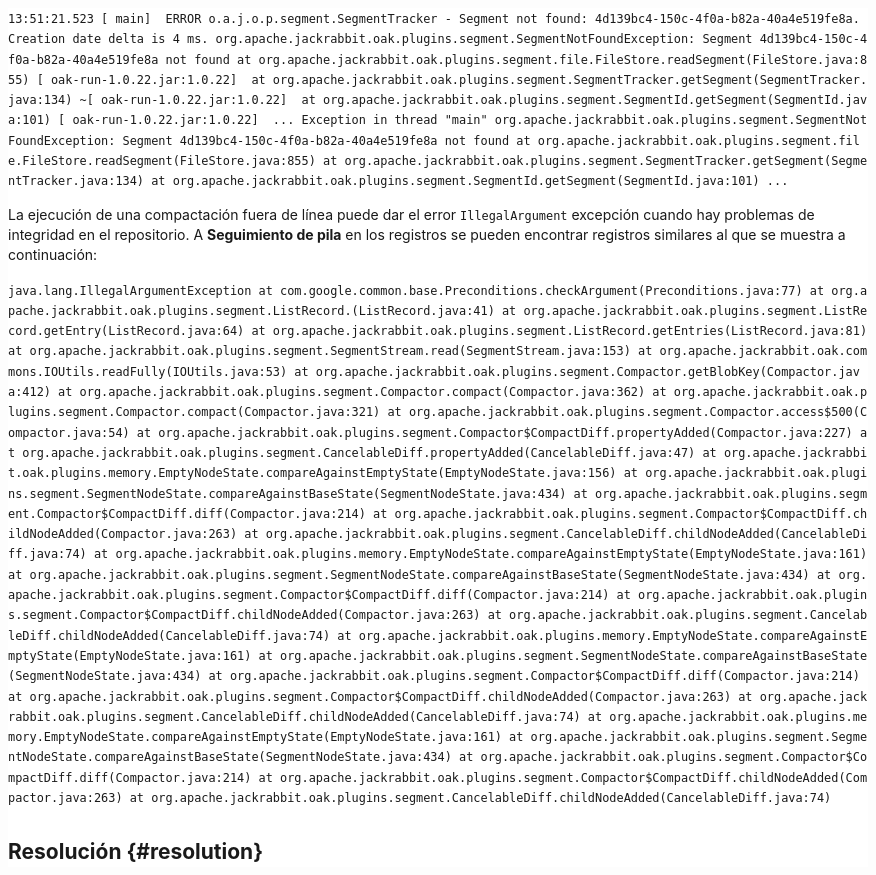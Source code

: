 `13:51:21.523 [ main]  ERROR o.a.j.o.p.segment.SegmentTracker - Segment not found: 4d139bc4-150c-4f0a-b82a-40a4e519fe8a. Creation date delta is 4 ms. org.apache.jackrabbit.oak.plugins.segment.SegmentNotFoundException: Segment 4d139bc4-150c-4f0a-b82a-40a4e519fe8a not found at org.apache.jackrabbit.oak.plugins.segment.file.FileStore.readSegment(FileStore.java:855) [ oak-run-1.0.22.jar:1.0.22]  at org.apache.jackrabbit.oak.plugins.segment.SegmentTracker.getSegment(SegmentTracker.java:134) ~[ oak-run-1.0.22.jar:1.0.22]  at org.apache.jackrabbit.oak.plugins.segment.SegmentId.getSegment(SegmentId.java:101) [ oak-run-1.0.22.jar:1.0.22]  ... Exception in thread "main" org.apache.jackrabbit.oak.plugins.segment.SegmentNotFoundException: Segment 4d139bc4-150c-4f0a-b82a-40a4e519fe8a not found at org.apache.jackrabbit.oak.plugins.segment.file.FileStore.readSegment(FileStore.java:855) at org.apache.jackrabbit.oak.plugins.segment.SegmentTracker.getSegment(SegmentTracker.java:134) at org.apache.jackrabbit.oak.plugins.segment.SegmentId.getSegment(SegmentId.java:101) ...`

La ejecución de una compactación fuera de línea puede dar el error `IllegalArgument` excepción cuando hay problemas de integridad en el repositorio. A <b>Seguimiento de pila</b> en los registros se pueden encontrar registros similares al que se muestra a continuación:



`java.lang.IllegalArgumentException at com.google.common.base.Preconditions.checkArgument(Preconditions.java:77) at org.apache.jackrabbit.oak.plugins.segment.ListRecord.(ListRecord.java:41) at org.apache.jackrabbit.oak.plugins.segment.ListRecord.getEntry(ListRecord.java:64) at org.apache.jackrabbit.oak.plugins.segment.ListRecord.getEntries(ListRecord.java:81) at org.apache.jackrabbit.oak.plugins.segment.SegmentStream.read(SegmentStream.java:153) at org.apache.jackrabbit.oak.commons.IOUtils.readFully(IOUtils.java:53) at org.apache.jackrabbit.oak.plugins.segment.Compactor.getBlobKey(Compactor.java:412) at org.apache.jackrabbit.oak.plugins.segment.Compactor.compact(Compactor.java:362) at org.apache.jackrabbit.oak.plugins.segment.Compactor.compact(Compactor.java:321) at org.apache.jackrabbit.oak.plugins.segment.Compactor.access$500(Compactor.java:54) at org.apache.jackrabbit.oak.plugins.segment.Compactor$CompactDiff.propertyAdded(Compactor.java:227) at org.apache.jackrabbit.oak.plugins.segment.CancelableDiff.propertyAdded(CancelableDiff.java:47) at org.apache.jackrabbit.oak.plugins.memory.EmptyNodeState.compareAgainstEmptyState(EmptyNodeState.java:156) at org.apache.jackrabbit.oak.plugins.segment.SegmentNodeState.compareAgainstBaseState(SegmentNodeState.java:434) at org.apache.jackrabbit.oak.plugins.segment.Compactor$CompactDiff.diff(Compactor.java:214) at org.apache.jackrabbit.oak.plugins.segment.Compactor$CompactDiff.childNodeAdded(Compactor.java:263) at org.apache.jackrabbit.oak.plugins.segment.CancelableDiff.childNodeAdded(CancelableDiff.java:74) at org.apache.jackrabbit.oak.plugins.memory.EmptyNodeState.compareAgainstEmptyState(EmptyNodeState.java:161) at org.apache.jackrabbit.oak.plugins.segment.SegmentNodeState.compareAgainstBaseState(SegmentNodeState.java:434) at org.apache.jackrabbit.oak.plugins.segment.Compactor$CompactDiff.diff(Compactor.java:214) at org.apache.jackrabbit.oak.plugins.segment.Compactor$CompactDiff.childNodeAdded(Compactor.java:263) at org.apache.jackrabbit.oak.plugins.segment.CancelableDiff.childNodeAdded(CancelableDiff.java:74) at org.apache.jackrabbit.oak.plugins.memory.EmptyNodeState.compareAgainstEmptyState(EmptyNodeState.java:161) at org.apache.jackrabbit.oak.plugins.segment.SegmentNodeState.compareAgainstBaseState(SegmentNodeState.java:434) at org.apache.jackrabbit.oak.plugins.segment.Compactor$CompactDiff.diff(Compactor.java:214) at org.apache.jackrabbit.oak.plugins.segment.Compactor$CompactDiff.childNodeAdded(Compactor.java:263) at org.apache.jackrabbit.oak.plugins.segment.CancelableDiff.childNodeAdded(CancelableDiff.java:74) at org.apache.jackrabbit.oak.plugins.memory.EmptyNodeState.compareAgainstEmptyState(EmptyNodeState.java:161) at org.apache.jackrabbit.oak.plugins.segment.SegmentNodeState.compareAgainstBaseState(SegmentNodeState.java:434) at org.apache.jackrabbit.oak.plugins.segment.Compactor$CompactDiff.diff(Compactor.java:214) at org.apache.jackrabbit.oak.plugins.segment.Compactor$CompactDiff.childNodeAdded(Compactor.java:263) at org.apache.jackrabbit.oak.plugins.segment.CancelableDiff.childNodeAdded(CancelableDiff.java:74)`


## Resolución {#resolution}
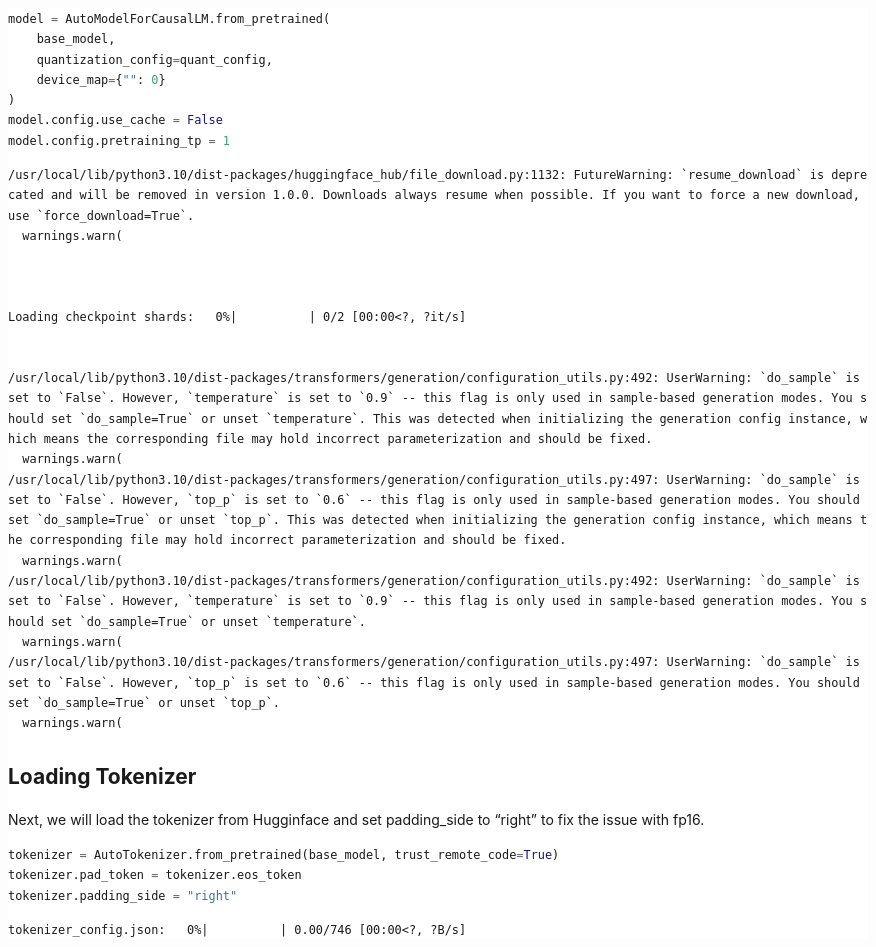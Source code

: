 
```python
model = AutoModelForCausalLM.from_pretrained(
    base_model,
    quantization_config=quant_config,
    device_map={"": 0}
)
model.config.use_cache = False
model.config.pretraining_tp = 1
```

    /usr/local/lib/python3.10/dist-packages/huggingface_hub/file_download.py:1132: FutureWarning: `resume_download` is deprecated and will be removed in version 1.0.0. Downloads always resume when possible. If you want to force a new download, use `force_download=True`.
      warnings.warn(
    


    Loading checkpoint shards:   0%|          | 0/2 [00:00<?, ?it/s]


    /usr/local/lib/python3.10/dist-packages/transformers/generation/configuration_utils.py:492: UserWarning: `do_sample` is set to `False`. However, `temperature` is set to `0.9` -- this flag is only used in sample-based generation modes. You should set `do_sample=True` or unset `temperature`. This was detected when initializing the generation config instance, which means the corresponding file may hold incorrect parameterization and should be fixed.
      warnings.warn(
    /usr/local/lib/python3.10/dist-packages/transformers/generation/configuration_utils.py:497: UserWarning: `do_sample` is set to `False`. However, `top_p` is set to `0.6` -- this flag is only used in sample-based generation modes. You should set `do_sample=True` or unset `top_p`. This was detected when initializing the generation config instance, which means the corresponding file may hold incorrect parameterization and should be fixed.
      warnings.warn(
    /usr/local/lib/python3.10/dist-packages/transformers/generation/configuration_utils.py:492: UserWarning: `do_sample` is set to `False`. However, `temperature` is set to `0.9` -- this flag is only used in sample-based generation modes. You should set `do_sample=True` or unset `temperature`.
      warnings.warn(
    /usr/local/lib/python3.10/dist-packages/transformers/generation/configuration_utils.py:497: UserWarning: `do_sample` is set to `False`. However, `top_p` is set to `0.6` -- this flag is only used in sample-based generation modes. You should set `do_sample=True` or unset `top_p`.
      warnings.warn(
    

## Loading Tokenizer
Next, we will load the tokenizer from Hugginface and set padding_side to “right” to fix the issue with fp16.


```python
tokenizer = AutoTokenizer.from_pretrained(base_model, trust_remote_code=True)
tokenizer.pad_token = tokenizer.eos_token
tokenizer.padding_side = "right"
```


    tokenizer_config.json:   0%|          | 0.00/746 [00:00<?, ?B/s]

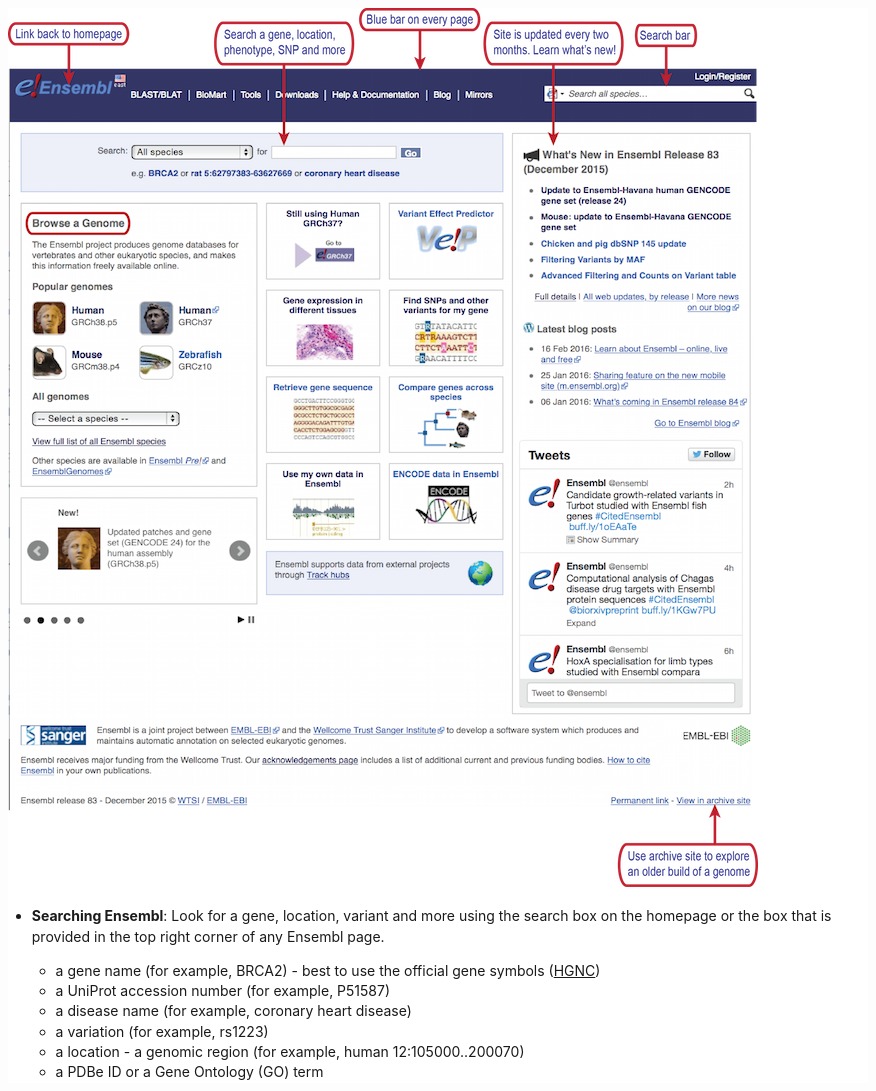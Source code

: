 ![ensembl_homepage](../img/ensembl_interface.png)

- **Searching Ensembl**:  Look for a gene, location, variant and more using the search box on the homepage or the box that is provided in the top right corner of any Ensembl page.

	- a gene name (for example, BRCA2) - best to use the official gene symbols ([HGNC](http://www.genenames.org))
	- a UniProt accession number (for example, P51587)
	- a disease name (for example, coronary heart disease)
	- a variation (for example, rs1223)
	- a location - a genomic region (for example, human 12:105000..200070)
	- a PDBe ID or a Gene Ontology (GO) term
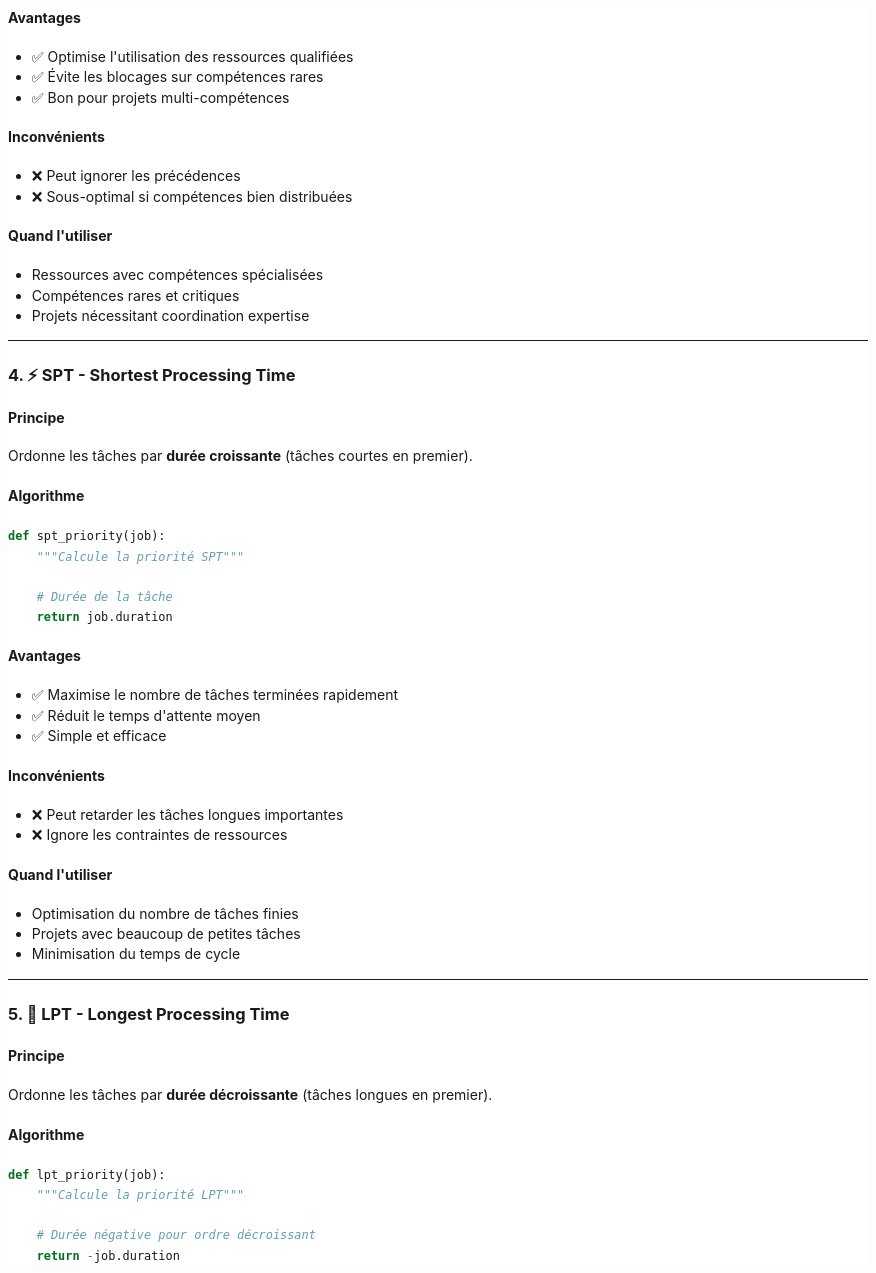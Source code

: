 #### **Avantages**
- ✅ Optimise l'utilisation des ressources qualifiées
- ✅ Évite les blocages sur compétences rares
- ✅ Bon pour projets multi-compétences

#### **Inconvénients**
- ❌ Peut ignorer les précédences
- ❌ Sous-optimal si compétences bien distribuées

#### **Quand l'utiliser**
- Ressources avec compétences spécialisées
- Compétences rares et critiques
- Projets nécessitant coordination expertise

---

### 4. ⚡ **SPT - Shortest Processing Time**

#### **Principe**
Ordonne les tâches par **durée croissante** (tâches courtes en premier).

#### **Algorithme**
```python
def spt_priority(job):
    """Calcule la priorité SPT"""
    
    # Durée de la tâche
    return job.duration
```

#### **Avantages**
- ✅ Maximise le nombre de tâches terminées rapidement
- ✅ Réduit le temps d'attente moyen
- ✅ Simple et efficace

#### **Inconvénients**
- ❌ Peut retarder les tâches longues importantes
- ❌ Ignore les contraintes de ressources

#### **Quand l'utiliser**
- Optimisation du nombre de tâches finies
- Projets avec beaucoup de petites tâches
- Minimisation du temps de cycle

---

### 5. 🔄 **LPT - Longest Processing Time**

#### **Principe**
Ordonne les tâches par **durée décroissante** (tâches longues en premier).

#### **Algorithme**
```python
def lpt_priority(job):
    """Calcule la priorité LPT"""
    
    # Durée négative pour ordre décroissant
    return -job.duration
```
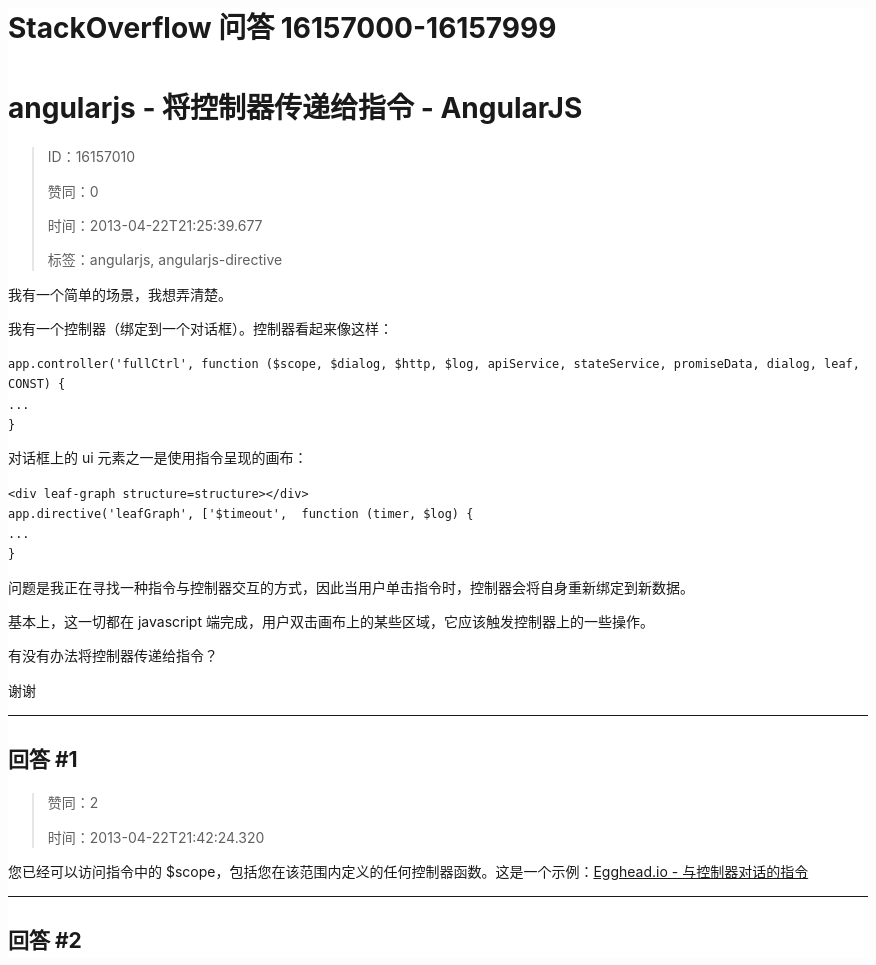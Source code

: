 # StackOverflow 问答 16157000-16157999

# angularjs - 将控制器传递给指令 - AngularJS

> ID：16157010
> 
> 赞同：0
> 
> 时间：2013-04-22T21:25:39.677
> 
> 标签：angularjs, angularjs-directive

我有一个简单的场景，我想弄清楚。

我有一个控制器（绑定到一个对话框）。控制器看起来像这样：

```
app.controller('fullCtrl', function ($scope, $dialog, $http, $log, apiService, stateService, promiseData, dialog, leaf, CONST) {
...
} 
```

对话框上的 ui 元素之一是使用指令呈现的画布：

```
<div leaf-graph structure=structure></div>
app.directive('leafGraph', ['$timeout',  function (timer, $log) {
...
} 
```

问题是我正在寻找一种指令与控制器交互的方式，因此当用户单击指令时，控制器会将自身重新绑定到新数据。

基本上，这一切都在 javascript 端完成，用户双击画布上的某些区域，它应该触发控制器上的一些操作。

有没有办法将控制器传递给指令？

谢谢

* * *

## 回答 #1

> 赞同：2
> 
> 时间：2013-04-22T21:42:24.320

您已经可以访问指令中的 $scope，包括您在该范围内定义的任何控制器函数。这是一个示例：[Egghead.io - 与控制器对话的指令](http://www.egghead.io/video/LJmZaxuxlRc)

* * *

## 回答 #2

□ □ □ □ □ □ □

**TASK OBJECTIVE**
Count up the lines in the material above that contain the string "name", then state that figure alone.

**RESPONSE BOX**
2